▸ Task details
When a line in the listing contains the string "templates", pick it out and copy it.

▸ Data
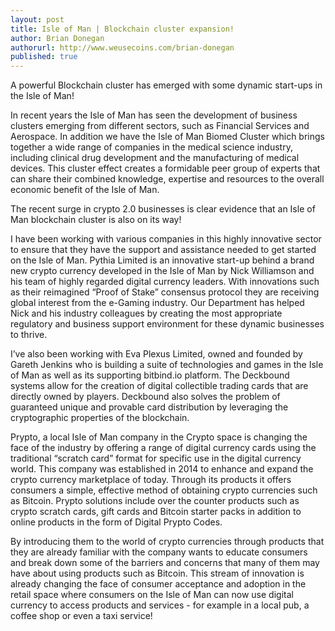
 ```yaml
---
layout: post
title: Isle of Man | Blockchain cluster expansion!
author: Brian Donegan
authorurl: http://www.weusecoins.com/brian-donegan
published: true
---
```


A powerful Blockchain cluster has emerged with some dynamic start-ups in the Isle of Man!
<p>
In recent years the Isle of Man has seen the development of business clusters emerging from different sectors, such as Financial Services and Aerospace. In addition we have the Isle of Man Biomed Cluster which brings together a wide range of companies in the medical science industry, including clinical drug development and the manufacturing of medical devices. This cluster effect creates a formidable peer group of experts that can share their combined knowledge, expertise and resources to the overall economic benefit of the Isle of Man.
<p>
The recent surge in crypto 2.0 businesses is clear evidence that an Isle of Man blockchain cluster is also on its way!
<p>
I have been working with various companies in this highly innovative sector to ensure that they have the support and assistance needed to get started on the Isle of Man. Pythia Limited is an innovative start-up behind a brand new crypto currency developed in the Isle of Man by Nick Williamson and his team of highly regarded digital currency leaders. With innovations such as their reimagined “Proof of Stake” consensus protocol they are receiving global interest from the e-Gaming industry. Our Department has helped Nick and his industry colleagues by creating the most appropriate regulatory and business support environment for these dynamic businesses to thrive.
<p>
I’ve also been working with Eva Plexus Limited, owned and founded by Gareth Jenkins who is building a suite of technologies and games in the Isle of Man as well as its supporting bitbind.io platform. The Deckbound systems allow for the creation of digital collectible trading cards that are directly owned by players. Deckbound also solves the problem of guaranteed unique and provable card distribution by leveraging the cryptographic properties of the blockchain.
<p>
Prypto, a local Isle of Man company in the Crypto space is changing the face of the industry by offering a range of digital currency cards using the traditional “scratch card” format for specific use in the digital currency world. This company was established in 2014 to enhance and expand the crypto currency marketplace of today. Through its products it offers consumers a simple, effective method of obtaining crypto currencies such as Bitcoin. Prypto solutions include over the counter products such as crypto scratch cards, gift cards and Bitcoin starter packs in addition to online products in the form of Digital Prypto Codes.
<p>
By introducing them to the world of crypto currencies through products that they are already familiar with the company wants to educate consumers and break down some of the barriers and concerns that many of them may have about using products such as Bitcoin. This stream of innovation is already changing the face of consumer acceptance and adoption in the retail space where consumers on the Isle of Man can now use digital currency to access products and services - for example in a local pub, a coffee shop or even a taxi service!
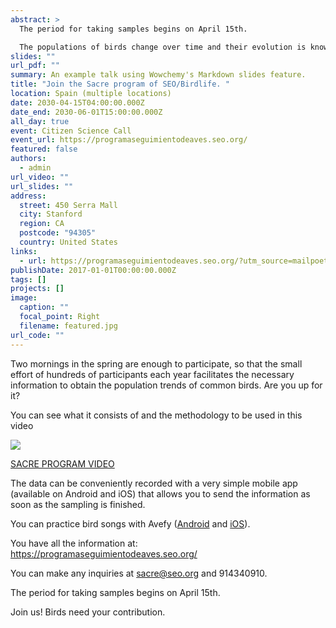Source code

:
 ```yaml
---
abstract: >
  The period for taking samples begins on April 15th. 

  The populations of birds change over time and their evolution is known thanks to the Sacre program of SEO/BirdLife. The wide distribution of common birds requires the participation of numerous people so that the information is representative of the whole country. Thousands of volunteers have participated in this bird monitoring program since 1996, and it is important to maintain this contribution to cover more territory and also replace volunteers who cannot continue.
slides: ""
url_pdf: ""
summary: An example talk using Wowchemy's Markdown slides feature.
title: "Join the Sacre program of SEO/Birdlife. "
location: Spain (multiple locations)
date: 2030-04-15T04:00:00.000Z
date_end: 2030-06-01T15:00:00.000Z
all_day: true
event: Citizen Science Call
event_url: https://programaseguimientodeaves.seo.org/
featured: false
authors:
  - admin
url_video: ""
url_slides: ""
address:
  street: 450 Serra Mall
  city: Stanford
  region: CA
  postcode: "94305"
  country: United States
links:
  - url: https://programaseguimientodeaves.seo.org/?utm_source=mailpoet&utm_medium=email&utm_campaign=participa-en-el-programa-sacre
publishDate: 2017-01-01T00:00:00.000Z
tags: []
projects: []
image:
  caption: ""
  focal_point: Right
  filename: featured.jpg
url_code: ""
---
```

Two mornings in the spring are enough to participate, so that the small effort of hundreds of participants each year facilitates the necessary information to obtain the population trends of common birds. Are you up for it?

You can see what it consists of and the methodology to be used in this video
[](https://www.youtube.com/watch?v=UU9v7ctJYRQ)

![](https://www.youtube.com/watch?v=UU9v7ctJYRQ)

[SACRE PROGRAM VIDEO](https://www.youtube.com/watch?v=UU9v7ctJYRQ)


The data can be conveniently recorded with a very simple mobile app (available on Android and iOS) that allows you to send the information as soon as the sampling is finished.

You can practice bird songs with Avefy ([Android](https://seo.org/?mailpoet_router&endpoint=track&action=click&data=WyI2NDc3ODIiLCJiMTMzZWYiLCIyOTgiLCJhYWM4ZGE5NWRlNWUiLGZhbHNlXQ) and [iOS](https://seo.org/?mailpoet_router&endpoint=track&action=click&data=WyI2NDc3ODIiLCJiMTMzZWYiLCIyOTgiLCJlZTlmMzRiZThkODEiLGZhbHNlXQ)).

You have all the information at: https://programaseguimientodeaves.seo.org/

You can make any inquiries at sacre@seo.org and 914340910.

The period for taking samples begins on April 15th.

Join us! Birds need your contribution.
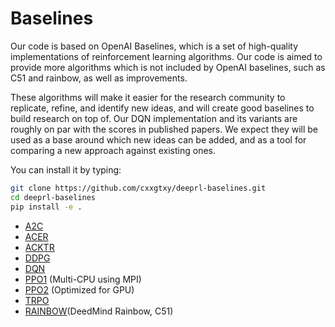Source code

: 
# Baselines

Our code is based on OpenAI Baselines, which is a set of high-quality implementations of reinforcement learning algorithms.
Our code is aimed to provide more algorithms which is not included by OpenAI baselines, such as C51 and rainbow, as well
 as improvements.
 
These algorithms will make it easier for the research community to replicate, refine, and identify new ideas, and will create good baselines to build research on top of. Our DQN implementation and its variants are roughly on par with the scores in published papers. We expect they will be used as a base around which new ideas can be added, and as a tool for comparing a new approach against existing ones. 

You can install it by typing:

```bash
git clone https://github.com/cxxgtxy/deeprl-baselines.git
cd deeprl-baselines
pip install -e .
```

- [A2C](baselines/a2c)
- [ACER](baselines/acer)
- [ACKTR](baselines/acktr)
- [DDPG](baselines/ddpg)
- [DQN](baselines/deepq)
- [PPO1](baselines/ppo1) (Multi-CPU using MPI)
- [PPO2](baselines/ppo2) (Optimized for GPU)
- [TRPO](baselines/trpo_mpi)
- [RAINBOW](baselines/rainbow)(DeedMind Rainbow, C51)

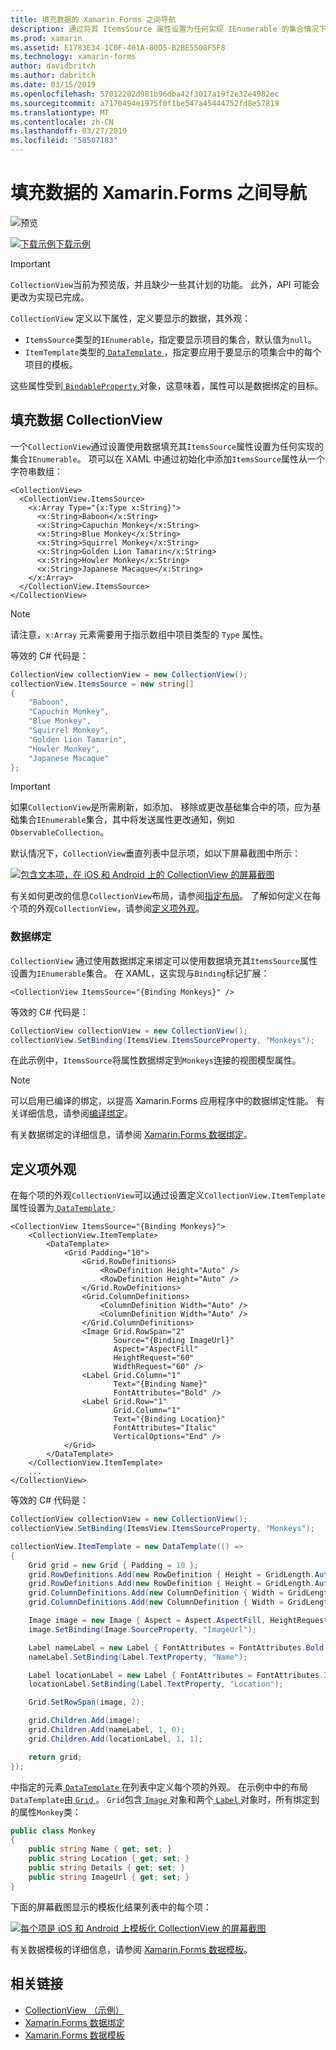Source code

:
 ```yaml
---
title: 填充数据的 Xamarin.Forms 之间导航
description: 通过将其 ItemsSource 属性设置为任何实现 IEnumerable 的集合情况下，使用数据填充之间导航。
ms.prod: xamarin
ms.assetid: E1783E34-1C0F-401A-80D5-B2BE5508F5F8
ms.technology: xamarin-forms
author: davidbritch
ms.author: dabritch
ms.date: 03/15/2019
ms.openlocfilehash: 57012202d981b96dba42f3017a19f2e32e4982ec
ms.sourcegitcommit: a7170494e1975f0f1be547a45444752fd8e57819
ms.translationtype: MT
ms.contentlocale: zh-CN
ms.lasthandoff: 03/27/2019
ms.locfileid: "58507183"
---
```

# <a name="populate-xamarinforms-collectionview-with-data"></a>填充数据的 Xamarin.Forms 之间导航

![预览](~/media/shared/preview.png)

[![下载示例](~/media/shared/download.png)下载示例](https://github.com/xamarin/xamarin-forms-samples/tree/forms40/UserInterface/CollectionViewDemos/)

> [!IMPORTANT]
> `CollectionView`当前为预览版，并且缺少一些其计划的功能。 此外，API 可能会更改为实现已完成。

`CollectionView` 定义以下属性，定义要显示的数据，其外观：

- `ItemsSource`类型的`IEnumerable`，指定要显示项目的集合，默认值为`null`。
- `ItemTemplate`类型的[ `DataTemplate` ](xref:Xamarin.Forms.DataTemplate)，指定要应用于要显示的项集合中的每个项目的模板。

这些属性受到[ `BindableProperty` ](xref:Xamarin.Forms.BindableProperty)对象，这意味着，属性可以是数据绑定的目标。

## <a name="populate-a-collectionview-with-data"></a>填充数据 CollectionView

一个`CollectionView`通过设置使用数据填充其`ItemsSource`属性设置为任何实现的集合`IEnumerable`。 项可以在 XAML 中通过初始化中添加`ItemsSource`属性从一个字符串数组：

```xaml
<CollectionView>
  <CollectionView.ItemsSource>
    <x:Array Type="{x:Type x:String}">
      <x:String>Baboon</x:String>
      <x:String>Capuchin Monkey</x:String>
      <x:String>Blue Monkey</x:String>
      <x:String>Squirrel Monkey</x:String>
      <x:String>Golden Lion Tamarin</x:String>
      <x:String>Howler Monkey</x:String>
      <x:String>Japanese Macaque</x:String>
    </x:Array>
  </CollectionView.ItemsSource>
</CollectionView>
```

> [!NOTE]
> 请注意，`x:Array` 元素需要用于指示数组中项目类型的 `Type` 属性。

等效的 C# 代码是：

```csharp
CollectionView collectionView = new CollectionView();
collectionView.ItemsSource = new string[]
{
    "Baboon",
    "Capuchin Monkey",
    "Blue Monkey",
    "Squirrel Monkey",
    "Golden Lion Tamarin",
    "Howler Monkey",
    "Japanese Macaque"
};
```

> [!IMPORTANT]
> 如果`CollectionView`是所需刷新，如添加、 移除或更改基础集合中的项，应为基础集合`IEnumerable`集合，其中将发送属性更改通知，例如`ObservableCollection`。

默认情况下，`CollectionView`垂直列表中显示项，如以下屏幕截图中所示：

[![包含文本项，在 iOS 和 Android 上的 CollectionView 的屏幕截图](populate-data-images/text.png "文本项中 CollectionView")](populate-data-images/text-large.png#lightbox "之间导航中的文本项")

有关如何更改的信息`CollectionView`布局，请参阅[指定布局](layout.md)。 了解如何定义在每个项的外观`CollectionView`，请参阅[定义项外观](#define-item-appearance)。

### <a name="data-binding"></a>数据绑定

`CollectionView` 通过使用数据绑定来绑定可以使用数据填充其`ItemsSource`属性设置为`IEnumerable`集合。 在 XAML，这实现与`Binding`标记扩展：

```xaml
<CollectionView ItemsSource="{Binding Monkeys}" />
```

等效的 C# 代码是：

```csharp
CollectionView collectionView = new CollectionView();
collectionView.SetBinding(ItemsView.ItemsSourceProperty, "Monkeys");
```

在此示例中，`ItemsSource`将属性数据绑定到`Monkeys`连接的视图模型属性。

> [!NOTE]
> 可以启用已编译的绑定，以提高 Xamarin.Forms 应用程序中的数据绑定性能。 有关详细信息，请参阅[编译绑定](~/xamarin-forms/app-fundamentals/data-binding/compiled-bindings.md)。

有关数据绑定的详细信息，请参阅 [Xamarin.Forms 数据绑定](~/xamarin-forms/app-fundamentals/data-binding/index.md)。

## <a name="define-item-appearance"></a>定义项外观

在每个项的外观`CollectionView`可以通过设置定义`CollectionView.ItemTemplate`属性设置为[ `DataTemplate` ](xref:Xamarin.Forms.DataTemplate):

```xaml
<CollectionView ItemsSource="{Binding Monkeys}">
    <CollectionView.ItemTemplate>
        <DataTemplate>
            <Grid Padding="10">
                <Grid.RowDefinitions>
                    <RowDefinition Height="Auto" />
                    <RowDefinition Height="Auto" />
                </Grid.RowDefinitions>
                <Grid.ColumnDefinitions>
                    <ColumnDefinition Width="Auto" />
                    <ColumnDefinition Width="Auto" />
                </Grid.ColumnDefinitions>
                <Image Grid.RowSpan="2"
                       Source="{Binding ImageUrl}"
                       Aspect="AspectFill"
                       HeightRequest="60"
                       WidthRequest="60" />
                <Label Grid.Column="1"
                       Text="{Binding Name}"
                       FontAttributes="Bold" />
                <Label Grid.Row="1"
                       Grid.Column="1"
                       Text="{Binding Location}"
                       FontAttributes="Italic"
                       VerticalOptions="End" />
            </Grid>
        </DataTemplate>
    </CollectionView.ItemTemplate>
    ...
</CollectionView>
```

等效的 C# 代码是：

```csharp
CollectionView collectionView = new CollectionView();
collectionView.SetBinding(ItemsView.ItemsSourceProperty, "Monkeys");

collectionView.ItemTemplate = new DataTemplate(() =>
{
    Grid grid = new Grid { Padding = 10 };
    grid.RowDefinitions.Add(new RowDefinition { Height = GridLength.Auto });
    grid.RowDefinitions.Add(new RowDefinition { Height = GridLength.Auto });
    grid.ColumnDefinitions.Add(new ColumnDefinition { Width = GridLength.Auto });
    grid.ColumnDefinitions.Add(new ColumnDefinition { Width = GridLength.Auto });

    Image image = new Image { Aspect = Aspect.AspectFill, HeightRequest = 60, WidthRequest = 60 };
    image.SetBinding(Image.SourceProperty, "ImageUrl");

    Label nameLabel = new Label { FontAttributes = FontAttributes.Bold };
    nameLabel.SetBinding(Label.TextProperty, "Name");

    Label locationLabel = new Label { FontAttributes = FontAttributes.Italic, VerticalOptions = LayoutOptions.End };
    locationLabel.SetBinding(Label.TextProperty, "Location");

    Grid.SetRowSpan(image, 2);

    grid.Children.Add(image);
    grid.Children.Add(nameLabel, 1, 0);
    grid.Children.Add(locationLabel, 1, 1);

    return grid;
});
```

中指定的元素[ `DataTemplate` ](xref:Xamarin.Forms.DataTemplate)在列表中定义每个项的外观。 在示例中中的布局`DataTemplate`由[ `Grid` ](xref:Xamarin.Forms.Grid)。 `Grid`包含[ `Image` ](xref:Xamarin.Forms.Image)对象和两个[ `Label` ](xref:Xamarin.Forms.Label)对象时，所有绑定到的属性`Monkey`类：

```csharp
public class Monkey
{
    public string Name { get; set; }
    public string Location { get; set; }
    public string Details { get; set; }
    public string ImageUrl { get; set; }
}
```

下面的屏幕截图显示的模板化结果列表中的每个项：

[![每个项是 iOS 和 Android 上模板化 CollectionView 的屏幕截图](populate-data-images/datatemplate.png "之间导航中的模板化项")](populate-data-images/datatemplate-large.png#lightbox "之间导航中的模板化项")

有关数据模板的详细信息，请参阅 [Xamarin.Forms 数据模板](~/xamarin-forms/app-fundamentals/templates/data-templates/index.md)。

## <a name="related-links"></a>相关链接

- [CollectionView （示例）](https://github.com/xamarin/xamarin-forms-samples/tree/forms40/UserInterface/CollectionViewDemos/)
- [Xamarin.Forms 数据绑定](~/xamarin-forms/app-fundamentals/data-binding/index.md)
- [Xamarin.Forms 数据模板](~/xamarin-forms/app-fundamentals/templates/data-templates/index.md)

▸ Response box
有关数据模板的详细信息，请参阅 [Xamarin.Forms 数据模板](~/xamarin-forms/app-fundamentals/templates/data-templates/index.md)。
- [Xamarin.Forms 数据模板](~/xamarin-forms/app-fundamentals/templates/data-templates/index.md)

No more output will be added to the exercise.